[Plain-text document sources]
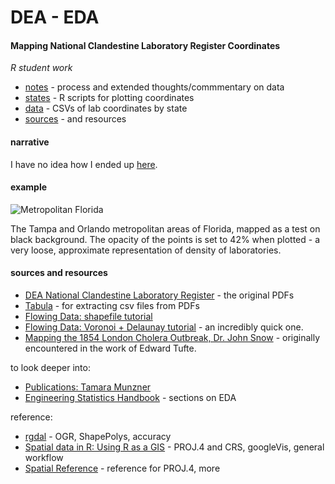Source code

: # DEA - EDA 

#### Mapping National Clandestine Laboratory Register Coordinates

_R student work_

- [notes](https://github.com/mozzarellaV8/dea-clanlabs/blob/master/notes.md) - process and extended thoughts/commmentary on data
- [states](https://github.com/mozzarellaV8/dea-clanlabs/tree/master/states) - R scripts for plotting coordinates
- [data](https://github.com/mozzarellaV8/dea-clanlabs/tree/master/data) - CSVs of lab coordinates by state 
- [sources](https://github.com/mozzarellaV8/dea-clanlabs#sources-and-resources) - and resources

#### narrative

I have no idea how I ended up [here](http://www.dea.gov/clan-lab/clan-lab.shtml). 

#### example

![Metropolitan Florida](http://pi.mozzarella.website/DEA-EDA/pages/FL.jpg)

The Tampa and Orlando metropolitan areas of Florida, mapped as a test on black background. The opacity of the points is set to 42% when plotted - a very loose, approximate representation of density of laboratories.

#### sources and resources

- [DEA National Clandestine Laboratory Register](http://www.dea.gov/clan-lab/clan-lab.shtml) - the original PDFs
- [Tabula](http://tabula.technology/) - for extracting csv files from PDFs
- [Flowing Data: shapefile tutorial](http://flowingdata.com/2014/11/20/mapping-data-in-shapefile-format-with-r/)
- [Flowing Data: Voronoi + Delaunay tutorial](http://flowingdata.com/2016/04/12/voronoi-diagram-and-delaunay-triangulation-in-r/) - an incredibly quick one. 
- [Mapping the 1854 London Cholera Outbreak, Dr. John Snow](https://en.wikipedia.org/wiki/John_Snow#/media/File:Snow-cholera-map-1.jpg) - originally encountered in the work of Edward Tufte.

to look deeper into:

- [Publications: Tamara Munzner](http://www.cs.ubc.ca/~tmm/papers.html)
- [Engineering Statistics Handbook](http://www.itl.nist.gov/div898/handbook/eda/section3/eda33.htm) - sections on EDA

reference:

- [rgdal](https://cran.r-project.org/web/packages/rgdal/rgdal.pdf) - OGR, ShapePolys, accuracy
- [Spatial data in R: Using R as a GIS](https://pakillo.github.io/R-GIS-tutorial/) - PROJ.4 and CRS, googleVis, general workflow
- [Spatial Reference](http://www.spatialreference.org/) - reference for PROJ.4, more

Problem to solve
One exact copy of the data, no pictures: write it out line for line.

Exercise answer
Source code

: # DEA - EDA 

#### Mapping National Clandestine Laboratory Register Coordinates

_R student work_

- [notes](https://github.com/mozzarellaV8/dea-clanlabs/blob/master/notes.md) - process and extended thoughts/commmentary on data
- [states](https://github.com/mozzarellaV8/dea-clanlabs/tree/master/states) - R scripts for plotting coordinates
- [data](https://github.com/mozzarellaV8/dea-clanlabs/tree/master/data) - CSVs of lab coordinates by state 
- [sources](https://github.com/mozzarellaV8/dea-clanlabs#sources-and-resources) - and resources

#### narrative

I have no idea how I ended up [here](http://www.dea.gov/clan-lab/clan-lab.shtml). 

#### example

![Metropolitan Florida](http://pi.mozzarella.website/DEA-EDA/pages/FL.jpg)

The Tampa and Orlando metropolitan areas of Florida, mapped as a test on black background. The opacity of the points is set to 42% when plotted - a very loose, approximate representation of density of laboratories.

#### sources and resources

- [DEA National Clandestine Laboratory Register](http://www.dea.gov/clan-lab/clan-lab.shtml) - the original PDFs
- [Tabula](http://tabula.technology/) - for extracting csv files from PDFs
- [Flowing Data: shapefile tutorial](http://flowingdata.com/2014/11/20/mapping-data-in-shapefile-format-with-r/)
- [Flowing Data: Voronoi + Delaunay tutorial](http://flowingdata.com/2016/04/12/voronoi-diagram-and-delaunay-triangulation-in-r/) - an incredibly quick one. 
- [Mapping the 1854 London Cholera Outbreak, Dr. John Snow](https://en.wikipedia.org/wiki/John_Snow#/media/File:Snow-cholera-map-1.jpg) - originally encountered in the work of Edward Tufte.

to look deeper into:

- [Publications: Tamara Munzner](http://www.cs.ubc.ca/~tmm/papers.html)
- [Engineering Statistics Handbook](http://www.itl.nist.gov/div898/handbook/eda/section3/eda33.htm) - sections on EDA

reference:

- [rgdal](https://cran.r-project.org/web/packages/rgdal/rgdal.pdf) - OGR, ShapePolys, accuracy
- [Spatial data in R: Using R as a GIS](https://pakillo.github.io/R-GIS-tutorial/) - PROJ.4 and CRS, googleVis, general workflow
- [Spatial Reference](http://www.spatialreference.org/) - reference for PROJ.4, more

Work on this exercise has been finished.